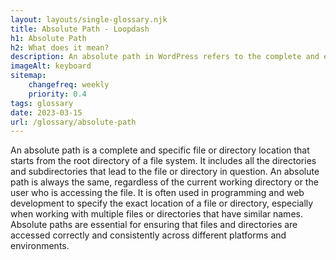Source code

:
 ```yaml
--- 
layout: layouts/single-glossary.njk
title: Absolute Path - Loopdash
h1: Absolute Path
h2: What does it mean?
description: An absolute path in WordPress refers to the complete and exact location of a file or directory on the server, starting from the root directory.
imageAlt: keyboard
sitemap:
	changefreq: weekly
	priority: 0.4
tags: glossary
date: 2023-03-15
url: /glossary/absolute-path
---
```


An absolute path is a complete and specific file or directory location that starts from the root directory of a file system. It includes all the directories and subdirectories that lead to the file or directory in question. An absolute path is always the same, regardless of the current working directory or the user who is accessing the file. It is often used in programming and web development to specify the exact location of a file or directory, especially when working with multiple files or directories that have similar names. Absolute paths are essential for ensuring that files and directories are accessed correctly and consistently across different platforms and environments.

= = = = =

ACTIVITY
Report the number of lines in the records that hold "directory" and write no other words.

REPLY TO THE EXERCISE
2